General spring force

The spring force for a particle $j$ is then determined by the negative gradient of the potential energy function: $$\mathbf f_j = - \frac{\partial E(\mathbf x)}{\partial \mathbf x_j} = -k \frac{\partial C(\mathbf x)}{\partial \mathbf x_j} C(\mathbf x).$$

General damping force

The corresponding damping force is obtained by using the time derivative of the constraint function: $$\mathbf f^D_j = -\mu \frac{\partial C(\mathbf x)}{\partial \mathbf x_j} \dot{C}(\mathbf x).$$

Constraint gradients:

To compute the spring and damping forces, the constraint gradients are required which are computed as:

$$\begin{align*} \frac{\partial C_i}{\partial \mathbf x_{i_1}} &= \frac{\mathbf x_{i_1} -\mathbf x_{i_2}}{\| \mathbf x_{i_1} -\mathbf x_{i_2} \|} \\ \frac{\partial C_i}{\partial \mathbf x_{i_2}} &= - \frac{\mathbf x_{i_1} -\mathbf x_{i_2}}{\| \mathbf x_{i_1} -\mathbf x_{i_2} \|} \end{align*}$$

Spring force

So finally we get the following spring forces for a distance constraint $C_i(\mathbf{x}_{i_1}, \mathbf{x}_{i_2})$: $$\begin{align*} \mathbf f_{i_1} = -k (\| \mathbf x_{i_1} -\mathbf x_{i_2} \|-d) \frac{\mathbf x_{i_1} -\mathbf x_{i_2}}{\| \mathbf x_{i_1} -\mathbf x_{i_2} \|} \\ \mathbf f_{i_2} = +k (\| \mathbf x_{i_1} -\mathbf x_{i_2} \|-d) \frac{\mathbf x_{i_1} -\mathbf x_{i_2}}{\| \mathbf x_{i_1} -\mathbf x_{i_2} \|}. \end{align*}$$

Damping force

The damping forces for a distance constraint $C_i(\mathbf{x}_{i_1}, \mathbf{x}_{i_2})$ are determined as: $$\begin{align*} \mathbf f^D_{i_1} = -k \left ((\mathbf v_{i_1}- \mathbf v_{i_2}) \cdot \frac{\mathbf x_{i_1} -\mathbf x_{i_2}}{\| \mathbf x_{i_1} -\mathbf x_{i_2} \|} \right ) \frac{\mathbf x_{i_1} -\mathbf x_{i_2}}{\| \mathbf x_{i_1} -\mathbf x_{i_2} \|} \\ \mathbf f^D_{i_2} = +k \left ((\mathbf v_{i_1}- \mathbf v_{i_2}) \cdot \frac{\mathbf x_{i_1} -\mathbf x_{i_2}}{\| \mathbf x_{i_1} -\mathbf x_{i_2} \|} \right ) \frac{\mathbf x_{i_1} -\mathbf x_{i_2}}{\| \mathbf x_{i_1} -\mathbf x_{i_2} \|}. \end{align*}$$

2. Time integration

Finally, the particles are advected by numerical time integration.

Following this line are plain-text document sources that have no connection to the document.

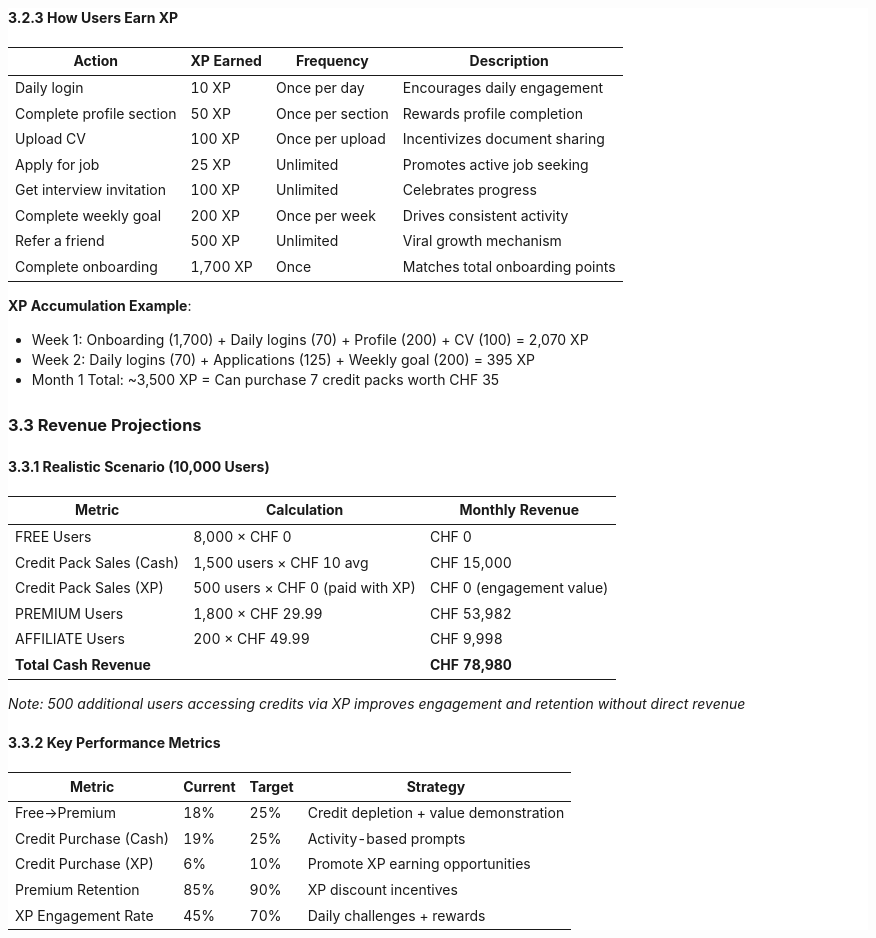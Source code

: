 #### 3.2.3 How Users Earn XP

| Action | XP Earned | Frequency | Description |
|--------|-----------|-----------|-------------|
| Daily login | 10 XP | Once per day | Encourages daily engagement |
| Complete profile section | 50 XP | Once per section | Rewards profile completion |
| Upload CV | 100 XP | Once per upload | Incentivizes document sharing |
| Apply for job | 25 XP | Unlimited | Promotes active job seeking |
| Get interview invitation | 100 XP | Unlimited | Celebrates progress |
| Complete weekly goal | 200 XP | Once per week | Drives consistent activity |
| Refer a friend | 500 XP | Unlimited | Viral growth mechanism |
| Complete onboarding | 1,700 XP | Once | Matches total onboarding points |

**XP Accumulation Example**:
- Week 1: Onboarding (1,700) + Daily logins (70) + Profile (200) + CV (100) = 2,070 XP
- Week 2: Daily logins (70) + Applications (125) + Weekly goal (200) = 395 XP
- Month 1 Total: ~3,500 XP = Can purchase 7 credit packs worth CHF 35

### 3.3 Revenue Projections

#### 3.3.1 Realistic Scenario (10,000 Users)
| Metric | Calculation | Monthly Revenue |
|--------|-------------|-----------------|
| FREE Users | 8,000 × CHF 0 | CHF 0 |
| Credit Pack Sales (Cash) | 1,500 users × CHF 10 avg | CHF 15,000 |
| Credit Pack Sales (XP) | 500 users × CHF 0 (paid with XP) | CHF 0 (engagement value) |
| PREMIUM Users | 1,800 × CHF 29.99 | CHF 53,982 |
| AFFILIATE Users | 200 × CHF 49.99 | CHF 9,998 |
| **Total Cash Revenue** | | **CHF 78,980** |

*Note: 500 additional users accessing credits via XP improves engagement and retention without direct revenue*

#### 3.3.2 Key Performance Metrics
| Metric | Current | Target | Strategy |
|--------|---------|--------|----------|
| Free→Premium | 18% | 25% | Credit depletion + value demonstration |
| Credit Purchase (Cash) | 19% | 25% | Activity-based prompts |
| Credit Purchase (XP) | 6% | 10% | Promote XP earning opportunities |
| Premium Retention | 85% | 90% | XP discount incentives |
| XP Engagement Rate | 45% | 70% | Daily challenges + rewards |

In our case we use a symplectic Euler method: $$\begin{align*} \mathbf v(t + \Delta t) &= \mathbf v(t) + \frac{\Delta t}{m} \left (\mathbf f(t) + \mathbf f^D + \mathbf f^{\text{ext}} \right ) \\ \mathbf x(t + \Delta t) &= \mathbf x(t) + \Delta t \mathbf v(t + \Delta t), \end{align*}$$ where $\mathbf f^{\text{ext}}$ are the external forces.